(Beginning of INPUT RECORDS)

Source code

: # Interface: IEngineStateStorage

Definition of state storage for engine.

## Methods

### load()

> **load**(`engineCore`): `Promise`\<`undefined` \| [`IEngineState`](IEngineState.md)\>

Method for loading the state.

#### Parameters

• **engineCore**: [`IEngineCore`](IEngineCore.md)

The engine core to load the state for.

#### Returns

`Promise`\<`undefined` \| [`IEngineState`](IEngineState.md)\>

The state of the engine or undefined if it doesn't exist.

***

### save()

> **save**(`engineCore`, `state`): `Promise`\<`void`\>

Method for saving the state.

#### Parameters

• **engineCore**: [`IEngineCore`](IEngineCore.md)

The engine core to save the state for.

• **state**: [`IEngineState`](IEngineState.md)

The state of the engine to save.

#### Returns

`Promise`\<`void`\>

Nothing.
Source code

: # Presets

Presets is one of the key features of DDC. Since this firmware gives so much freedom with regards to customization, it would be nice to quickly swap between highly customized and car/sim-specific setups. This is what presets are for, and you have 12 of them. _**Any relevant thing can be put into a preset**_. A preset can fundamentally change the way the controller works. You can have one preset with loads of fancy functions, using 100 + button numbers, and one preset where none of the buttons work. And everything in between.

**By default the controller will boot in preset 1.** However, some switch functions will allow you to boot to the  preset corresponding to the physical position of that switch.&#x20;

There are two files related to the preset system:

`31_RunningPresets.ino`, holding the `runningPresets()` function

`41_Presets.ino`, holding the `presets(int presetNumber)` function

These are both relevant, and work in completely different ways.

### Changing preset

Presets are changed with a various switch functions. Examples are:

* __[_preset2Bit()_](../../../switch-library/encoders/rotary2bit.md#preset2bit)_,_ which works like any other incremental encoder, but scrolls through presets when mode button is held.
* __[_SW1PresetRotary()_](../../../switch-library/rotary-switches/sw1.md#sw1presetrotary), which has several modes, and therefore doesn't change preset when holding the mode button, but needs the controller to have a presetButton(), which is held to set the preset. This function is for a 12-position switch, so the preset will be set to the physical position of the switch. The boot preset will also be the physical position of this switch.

(End of INPUT RECORDS)
(Beginning of INPUT RECORDS)

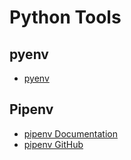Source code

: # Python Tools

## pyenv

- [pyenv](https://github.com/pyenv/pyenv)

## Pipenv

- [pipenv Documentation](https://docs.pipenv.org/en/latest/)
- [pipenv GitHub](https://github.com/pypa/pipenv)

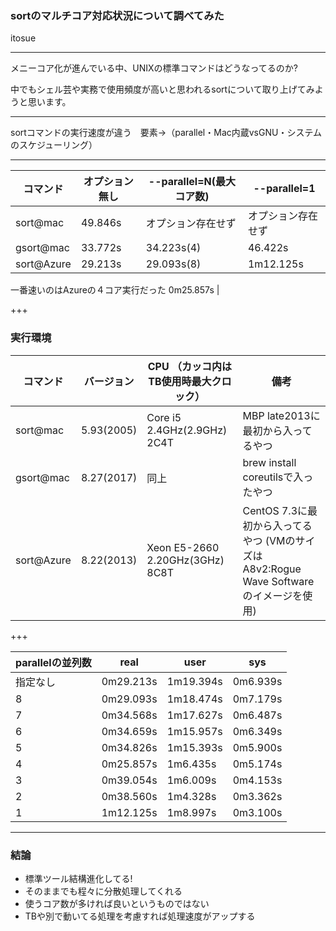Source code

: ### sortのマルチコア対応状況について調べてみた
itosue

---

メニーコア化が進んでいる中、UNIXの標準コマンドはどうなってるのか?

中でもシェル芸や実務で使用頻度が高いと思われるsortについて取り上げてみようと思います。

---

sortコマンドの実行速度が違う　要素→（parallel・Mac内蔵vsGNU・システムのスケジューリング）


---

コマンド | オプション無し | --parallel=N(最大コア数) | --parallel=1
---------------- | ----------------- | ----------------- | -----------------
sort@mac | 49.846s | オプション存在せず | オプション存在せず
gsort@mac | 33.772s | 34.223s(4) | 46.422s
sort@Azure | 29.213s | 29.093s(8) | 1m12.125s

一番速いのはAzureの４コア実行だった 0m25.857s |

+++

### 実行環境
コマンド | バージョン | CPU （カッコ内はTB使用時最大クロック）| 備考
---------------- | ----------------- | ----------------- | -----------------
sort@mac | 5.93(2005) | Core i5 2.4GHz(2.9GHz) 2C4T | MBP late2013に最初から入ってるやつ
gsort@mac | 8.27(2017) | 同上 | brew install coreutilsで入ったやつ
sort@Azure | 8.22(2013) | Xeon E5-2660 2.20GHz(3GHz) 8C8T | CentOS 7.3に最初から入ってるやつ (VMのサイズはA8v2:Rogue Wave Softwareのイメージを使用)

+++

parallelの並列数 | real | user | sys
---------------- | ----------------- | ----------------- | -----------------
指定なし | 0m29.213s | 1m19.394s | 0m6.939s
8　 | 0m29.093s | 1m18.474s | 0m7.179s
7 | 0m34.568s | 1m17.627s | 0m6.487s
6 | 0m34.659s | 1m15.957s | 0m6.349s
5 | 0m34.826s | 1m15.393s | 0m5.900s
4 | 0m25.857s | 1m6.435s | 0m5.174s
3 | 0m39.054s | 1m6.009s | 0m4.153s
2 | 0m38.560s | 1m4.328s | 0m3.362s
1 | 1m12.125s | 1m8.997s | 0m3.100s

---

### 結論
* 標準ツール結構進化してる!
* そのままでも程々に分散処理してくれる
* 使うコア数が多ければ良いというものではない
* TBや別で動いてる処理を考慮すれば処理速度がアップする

(End of INPUT RECORDS)
(Beginning of INPUT RECORDS)

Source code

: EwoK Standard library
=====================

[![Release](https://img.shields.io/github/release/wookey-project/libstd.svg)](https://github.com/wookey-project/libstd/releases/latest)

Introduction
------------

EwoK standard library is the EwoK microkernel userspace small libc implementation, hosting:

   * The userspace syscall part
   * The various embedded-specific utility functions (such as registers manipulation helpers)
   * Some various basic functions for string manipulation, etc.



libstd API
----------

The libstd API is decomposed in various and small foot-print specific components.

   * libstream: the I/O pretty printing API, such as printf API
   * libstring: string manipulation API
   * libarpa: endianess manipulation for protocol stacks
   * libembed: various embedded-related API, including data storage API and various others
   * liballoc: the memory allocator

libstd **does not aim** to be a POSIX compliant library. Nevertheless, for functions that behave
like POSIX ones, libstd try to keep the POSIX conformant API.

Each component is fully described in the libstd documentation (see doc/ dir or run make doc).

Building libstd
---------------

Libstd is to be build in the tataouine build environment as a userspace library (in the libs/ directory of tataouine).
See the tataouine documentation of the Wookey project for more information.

(End of INPUT RECORDS)

WORK INSTRUCTIONS
Will you return exactly the lines above from the one with "### Changing preset" down to the one with "of this switch.", counting both as part of the range?

ANSWER FOR THIS EXERCISE
### Changing preset

Presets are changed with a various switch functions. Examples are:

* __[_preset2Bit()_](../../../switch-library/encoders/rotary2bit.md#preset2bit)_,_ which works like any other incremental encoder, but scrolls through presets when mode button is held.
* __[_SW1PresetRotary()_](../../../switch-library/rotary-switches/sw1.md#sw1presetrotary), which has several modes, and therefore doesn't change preset when holding the mode button, but needs the controller to have a presetButton(), which is held to set the preset. This function is for a 12-position switch, so the preset will be set to the physical position of the switch. The boot preset will also be the physical position of this switch.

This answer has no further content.